Freezing point depression is the phenomenon where adding a solute to a liquid causes the freezing point to drop. While this may seem simple, it's not. Actually it is, it's just not intuitive. While the concept is pretty simple when you are dealing with water you are trying to freeze, it becomes a little stranger when you talk about adding salt to a mixed phase system of ice and water.
The most common such system is the ice water bath around an ice cream maker. You start with ice and add salt. Surprisingly, as the ice melts, the temperature of the ice and the water both drop without removing any heat from the system.
In simple terms, at 0 C, ice and water are constantly melting and freezing, just in the same amount so there is an equilibrium. If you add salt, the freezing point of the water drops but the melting point of the ice stays the same. So ice still melts but water stops freezing. As the ice melts, it absorbs heat.
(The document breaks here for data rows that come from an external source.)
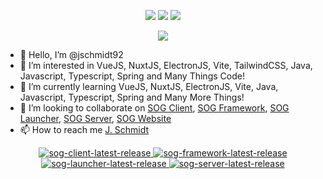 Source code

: <p align="center">
  <img src = "https://github-readme-stats.vercel.app/api?username=jschmidt92&show_icons=true&count_private=true&theme=darcula&hide_border=true&hide=issues&bg_color=00000000">
  <img src = "https://github-readme-stats.vercel.app/api/top-langs/?username=jschmidt92&layout=compact&hide_border=true&theme=darcula&bg_color=00000000&langs_count=6&count_private=true">
  <img src = "https://github-readme-streak-stats.herokuapp.com?user=jschmidt92&theme=darcula&hide_border=true&background=FFFFFF00&count_private=true">
</p>

<p align="center">
  <img src = "https://github-readme-stats.vercel.app/api/wakatime?username=JSchmidt92&layout=compact&hide_border=true&theme=darcula&bg_color=00000000&count_private=true">
</p>

- 👋 Hello, I’m @jschmidt92
- 👀 I’m interested in VueJS, NuxtJS, ElectronJS, Vite, TailwindCSS, Java, Javascript, Typescript, Spring and Many Things Code!
- 🌱 I’m currently learning VueJS, NuxtJS, ElectronJS, Vite, Java, Javascript, Typescript, Spring and Many More Things!
- 💞️ I’m looking to collaborate on [SOG Client](https://github.com/jschmidt92/sog-client), [SOG Framework](https://github.com/jschmidt92/sog-framework), [SOG Launcher](https://github.com/jschmidt92/sog-launcher), [SOG Server](https://github.com/jschmidt92/sog-server), [SOG Website](https://github.com/jschmidt92/sog-website)
- 📫 How to reach me [J. Schmidt](https://discord.com/users/90681659204046848)

<p align="center">
  <a href="https://github.com/jschmidt92/sog-client/releases/latest">
    <img src="https://img.shields.io/github/v/release/jschmidt92/sog-client?label=sog%20client" alt="sog-client-latest-release">
  </a>
  <a href="https://github.com/jschmidt92/sog-framework/releases/latest">
    <img src="https://img.shields.io/github/v/release/jschmidt92/sog-framework?label=sog%20framework" alt="sog-framework-latest-release">
  </a>
  <a href="https://github.com/jschmidt92/sog-launcher/releases/latest">
    <img src="https://img.shields.io/github/v/release/jschmidt92/sog-launcher?label=sog%20launcher" alt="sog-launcher-latest-release">
  </a>
  <a href="https://github.com/jschmidt92/sog-server/releases/latest">
    <img src="https://img.shields.io/github/v/release/jschmidt92/sog-server?label=sog%20server" alt="sog-server-latest-release">
  </a>
</p>

<!---
jschmidt92/jschmidt92 is a ✨ special ✨ repository because its `README.md` (this file) appears on your GitHub profile.
You can click the Preview link to take a look at your changes.
--->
The interface between the ice and water will cool down first, followed by the rest of the water and ice, until the system reaches the new equilibrium temperature of -20 C (or whatever the freezing point is depressed to depending on the amount of salt added).
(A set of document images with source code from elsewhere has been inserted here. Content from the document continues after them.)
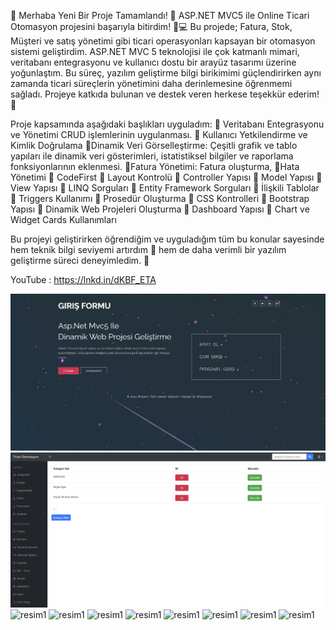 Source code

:🎉 Merhaba Yeni Bir Proje Tamamlandı! 🎉
ASP.NET MVC5 ile 
Online Ticari Otomasyon projesini başarıyla bitirdim! 💼💻
Bu projede; Fatura, Stok, Müşteri ve satış yönetimi gibi ticari operasyonları kapsayan bir otomasyon sistemi geliştirdim. ASP.NET MVC 5 teknolojisi ile çok katmanlı mimari, veritabanı entegrasyonu ve kullanıcı dostu bir arayüz tasarımı üzerine yoğunlaştım. Bu süreç, yazılım geliştirme bilgi birikimimi güçlendirirken aynı zamanda ticari süreçlerin yönetimini daha derinlemesine öğrenmemi sağladı.
Projeye katkıda bulunan ve destek veren herkese teşekkür ederim! 🚀

Proje kapsamında aşağıdaki başlıkları uyguladım:
📌 Veritabanı Entegrasyonu ve Yönetimi CRUD işlemlerinin uygulanması.
📌 Kullanıcı Yetkilendirme ve Kimlik Doğrulama
📌Dinamik Veri Görselleştirme: Çeşitli grafik ve tablo yapıları ile dinamik veri gösterimleri, istatistiksel bilgiler ve raporlama fonksiyonlarının eklenmesi.
📌Fatura Yönetimi: Fatura oluşturma,
📌Hata Yönetimi 
📌 CodeFirst 
📌 Layout Kontrolü 
📌 Controller Yapısı 
📌 Model Yapısı 
📌 View Yapısı 
📌 LINQ Sorguları 
📌 Entity Framework Sorguları 
📌 İlişkili Tablolar 
📌 Triggers Kullanımı 
📌 Prosedür Oluşturma 
📌 CSS Kontrolleri 
📌 Bootstrap Yapısı 
📌 Dinamik Web Projeleri Oluşturma 
📌 Dashboard Yapısı 
📌 Chart ve Widget Cards Kullanımları 


Bu projeyi geliştirirken öğrendiğim ve uyguladığım tüm bu konular sayesinde hem teknik bilgi seviyemi artırdım 💪 hem de daha verimli bir yazılım geliştirme süreci deneyimledim. 🚀

YouTube : https://lnkd.in/dKBF_ETA

![resim1](https://github.com/recepsamil/MvcOnlineTicariOtomasyon/blob/main/Mvc%20Online%20Ticcari%20Otomasyon/Ekran%20Al%C4%B1nt%C4%B1s%C4%B1.png?raw=true)
![resim1](https://github.com/recepsamil/MvcOnlineTicariOtomasyon/blob/main/Mvc%20Online%20Ticcari%20Otomasyon/Ekran%20Al%C4%B1nt%C4%B1s%C4%B14.PNG?raw=true)
![resim1](https://media.licdn.com/dms/image/v2/D4D22AQFrN2e7l2Xu1w/feedshare-shrink_2048_1536/feedshare-shrink_2048_1536/0/1730491598322?e=1733356800&v=beta&t=tn3OZ1hZWaUfxo1bN6yRMIAx1h0-PHPr79dg7Z8D7u8)
![resim1](https://media.licdn.com/dms/image/v2/D4D22AQHxTtv9M5rx7w/feedshare-shrink_2048_1536/feedshare-shrink_2048_1536/0/1730491597877?e=1733356800&v=beta&t=MLUxZE-10BcB7aywIwESTZ7M6KXTd9DgBYonXzSg0g0)
![resim1](https://media.licdn.com/dms/image/v2/D4D22AQHTTf9ryQqLsw/feedshare-shrink_2048_1536/feedshare-shrink_2048_1536/0/1730491598938?e=1733356800&v=beta&t=Cxa4nAguhjeiZk9qFrFvimDj1d0QrxPyQBtk1jiDT0Q)
![resim1](https://media.licdn.com/dms/image/v2/D4D22AQHr8S5YNtlh6w/feedshare-shrink_2048_1536/feedshare-shrink_2048_1536/0/1730491598011?e=1733356800&v=beta&t=mJ5i8Bla9is-LuvrGSAHDkyftmhgve37y_KIrFC9fyg)
![resim1](https://media.licdn.com/dms/image/v2/D4D22AQH8SMVyiHifrQ/feedshare-shrink_2048_1536/feedshare-shrink_2048_1536/0/1730491597919?e=1733356800&v=beta&t=YsRxa5SgoexofKPzEBYZemP--HXDFBUcj6a43V72vDw)
![resim1](https://media.licdn.com/dms/image/v2/D4D22AQGd8tbiN7UZCQ/feedshare-shrink_2048_1536/feedshare-shrink_2048_1536/0/1730491598029?e=1733356800&v=beta&t=2nejvb7R7n8MQ4U4YE_GEmu7YztPyyaQ8hUKoRF6PVw)
![resim1]()
![resim1]()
Here are the numbers that govern the cooling of ice and salt water:
Specific heat of water: 1 cal (4.186 J) per g K
specific heat of ice: .51 cal (2.135 J) per g K
Heat of Fusion of water: 334 J per g
To melt 1 kg of ice requires 334 kJ.
To cool 1 kg of ice from 0 C to -20 C requires 42.7 kJ.
To cool 1 kg of water from 0 C to -20 C requires 83.72 kJ.
The solubility of salt in water at 30 C is 37 g/100 mL or 37 g/100 g. At 0 C, it will be a bit lower than this. When salt dissolves in water, it absorbs about 51 J/g. So if you dissolve 370 g of salt in the kg of water, you will absorb a total of 19 kJ.
The heat capacity of water is 4.2 J, so 19 kJ will lower the temperature of 1 kg of water by about 4.5 C to -4.5 C. Since you've lowered the freezing point of the water, none will freeze.